=== WORK INSTRUCTIONS ===
Whenever a line in the listing contains "None", copy that line.
((
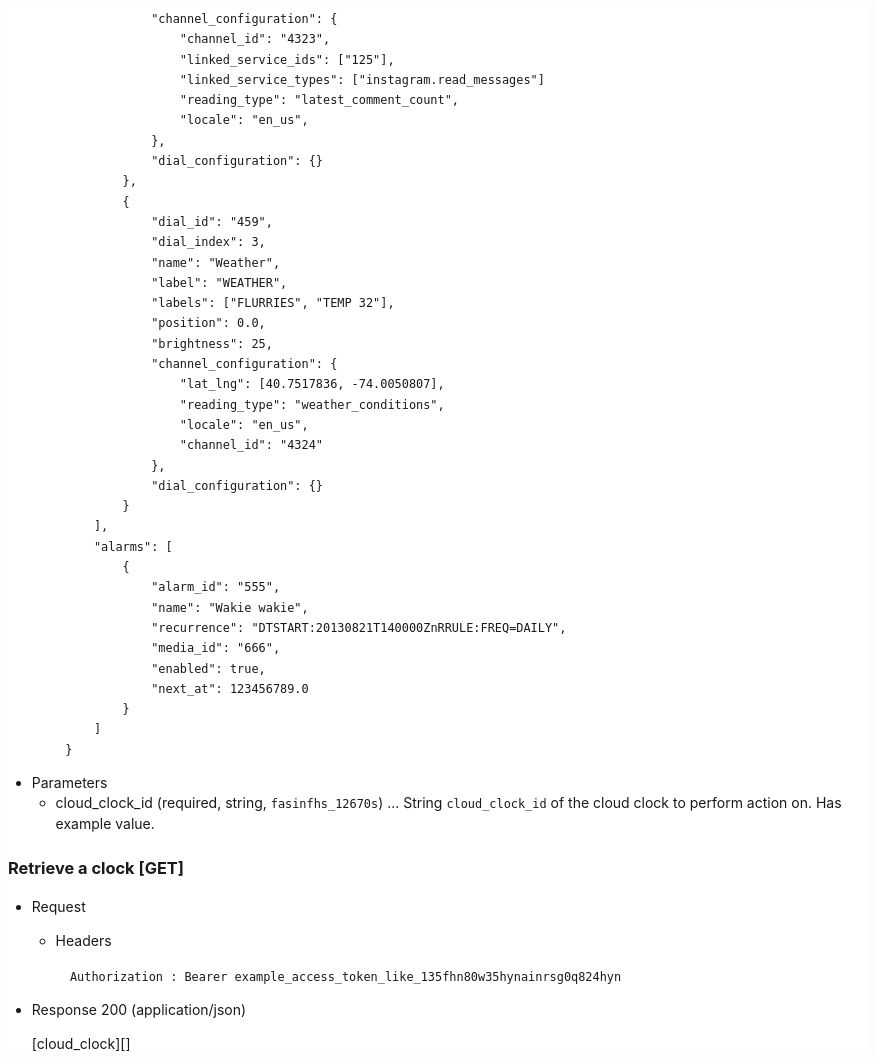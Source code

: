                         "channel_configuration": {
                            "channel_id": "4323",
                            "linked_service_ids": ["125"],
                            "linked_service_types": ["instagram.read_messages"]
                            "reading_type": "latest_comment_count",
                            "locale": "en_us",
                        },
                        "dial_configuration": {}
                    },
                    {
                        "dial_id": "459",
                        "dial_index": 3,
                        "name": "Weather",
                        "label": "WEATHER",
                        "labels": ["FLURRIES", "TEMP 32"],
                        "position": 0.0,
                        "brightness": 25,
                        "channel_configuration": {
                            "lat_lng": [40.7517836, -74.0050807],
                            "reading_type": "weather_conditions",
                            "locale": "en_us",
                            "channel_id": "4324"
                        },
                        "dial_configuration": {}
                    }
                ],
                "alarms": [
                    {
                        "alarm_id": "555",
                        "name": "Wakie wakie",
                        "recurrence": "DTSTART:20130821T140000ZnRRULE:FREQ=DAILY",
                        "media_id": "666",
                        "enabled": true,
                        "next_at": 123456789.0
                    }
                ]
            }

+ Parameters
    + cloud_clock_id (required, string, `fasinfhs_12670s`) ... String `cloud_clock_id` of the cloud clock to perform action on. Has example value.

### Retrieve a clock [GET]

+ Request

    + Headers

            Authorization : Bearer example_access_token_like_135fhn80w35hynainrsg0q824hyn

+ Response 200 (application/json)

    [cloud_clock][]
))
((
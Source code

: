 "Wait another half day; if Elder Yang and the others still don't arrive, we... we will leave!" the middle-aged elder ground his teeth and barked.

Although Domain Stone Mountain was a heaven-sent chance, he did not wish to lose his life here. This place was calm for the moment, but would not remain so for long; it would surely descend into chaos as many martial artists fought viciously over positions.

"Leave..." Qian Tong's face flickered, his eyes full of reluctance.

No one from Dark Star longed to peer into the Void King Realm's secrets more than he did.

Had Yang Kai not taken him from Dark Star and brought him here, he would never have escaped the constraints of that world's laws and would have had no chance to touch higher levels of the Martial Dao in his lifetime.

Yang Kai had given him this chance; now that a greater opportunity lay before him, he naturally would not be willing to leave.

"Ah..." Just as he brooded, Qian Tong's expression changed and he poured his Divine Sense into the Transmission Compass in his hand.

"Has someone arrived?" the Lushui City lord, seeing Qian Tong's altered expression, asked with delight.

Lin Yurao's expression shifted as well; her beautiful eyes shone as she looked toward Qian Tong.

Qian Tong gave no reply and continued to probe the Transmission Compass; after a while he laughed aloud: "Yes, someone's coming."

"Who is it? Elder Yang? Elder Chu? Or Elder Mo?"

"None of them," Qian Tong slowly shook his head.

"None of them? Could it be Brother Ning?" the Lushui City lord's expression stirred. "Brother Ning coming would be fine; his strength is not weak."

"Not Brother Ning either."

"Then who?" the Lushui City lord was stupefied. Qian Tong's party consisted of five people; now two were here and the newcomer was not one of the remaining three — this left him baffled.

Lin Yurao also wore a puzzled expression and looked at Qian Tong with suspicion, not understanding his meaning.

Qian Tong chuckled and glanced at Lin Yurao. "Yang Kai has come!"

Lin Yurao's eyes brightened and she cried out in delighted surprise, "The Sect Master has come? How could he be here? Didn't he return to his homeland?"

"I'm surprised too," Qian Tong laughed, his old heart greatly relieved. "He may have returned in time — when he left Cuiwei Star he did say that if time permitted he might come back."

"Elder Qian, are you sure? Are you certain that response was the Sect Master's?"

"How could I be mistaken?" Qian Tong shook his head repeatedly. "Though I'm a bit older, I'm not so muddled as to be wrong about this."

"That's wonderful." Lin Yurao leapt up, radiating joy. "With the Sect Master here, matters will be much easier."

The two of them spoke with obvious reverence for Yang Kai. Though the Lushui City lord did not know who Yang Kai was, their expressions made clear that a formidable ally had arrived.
))
=== EXERCISE RESULT ===
"None of them," Qian Tong slowly shook his head.
"None of them? Could it be Brother Ning?" the Lushui City lord's expression stirred. "Brother Ning coming would be fine; his strength is not weak."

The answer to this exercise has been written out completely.